Documentation requests
In our HBase table we do Put operations with a reversed timestamp, i.e.,
Put p = new Put(row, column, qualifier, Long.MAX_VALUE - timeNowMillis, value);
table.put(p);
We do this to enforce a particular ordering, and this has worked fine with HBase.
When we used the bigtable-hbase-1.x client to do the same Put in Bigtable, the subsequent Get results all contained Long.MAX_VALUE timestamp. We traced it down to the com.google.cloud.bigtable.hbase.util.TimestampConverter which internally converts the time, and doesn't handle things well when the Put timestamp exceeds TimestampConverter.HBASE_EFFECTIVE_MAX_TIMESTAMP. We are exploring ways to fix this.

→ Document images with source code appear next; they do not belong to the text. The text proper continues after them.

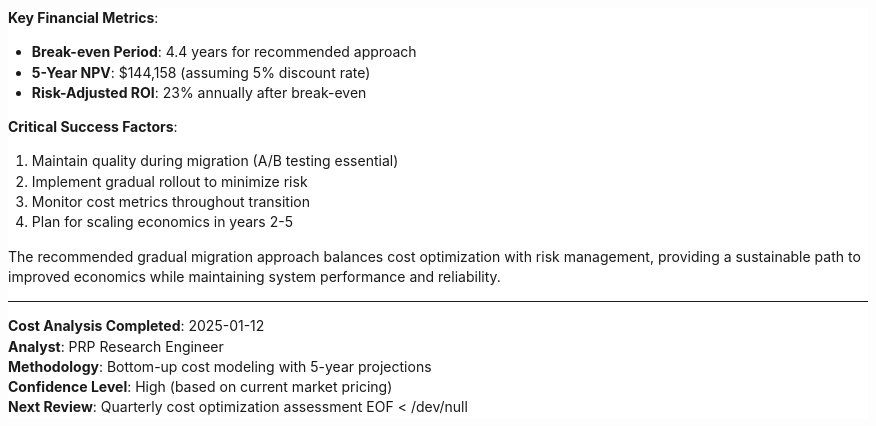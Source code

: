 **Key Financial Metrics**:
- **Break-even Period**: 4.4 years for recommended approach
- **5-Year NPV**: $144,158 (assuming 5% discount rate)
- **Risk-Adjusted ROI**: 23% annually after break-even

**Critical Success Factors**:
1. Maintain quality during migration (A/B testing essential)
2. Implement gradual rollout to minimize risk
3. Monitor cost metrics throughout transition
4. Plan for scaling economics in years 2-5

The recommended gradual migration approach balances cost optimization with risk management, providing a sustainable path to improved economics while maintaining system performance and reliability.

---

**Cost Analysis Completed**: 2025-01-12  
**Analyst**: PRP Research Engineer  
**Methodology**: Bottom-up cost modeling with 5-year projections  
**Confidence Level**: High (based on current market pricing)  
**Next Review**: Quarterly cost optimization assessment
EOF < /dev/null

I think it will be useful if you document this issue in CBT Docs, especially considering the HBase suggestions around this which others may be following.
Questions
Will you make the TimestampConverter.HBASE_EFFECTIVE_MAX_TIMESTAMP public? Because one fix we are exploring is to use HBASE_EFFECTIVE_MAX_TIMESTAMP - timeNowMillis instead of Long.MAX_VALUE - timeNowMillis in our Puts; we are vary of computing it ourselves in case TimestampConverter.FACTOR changes.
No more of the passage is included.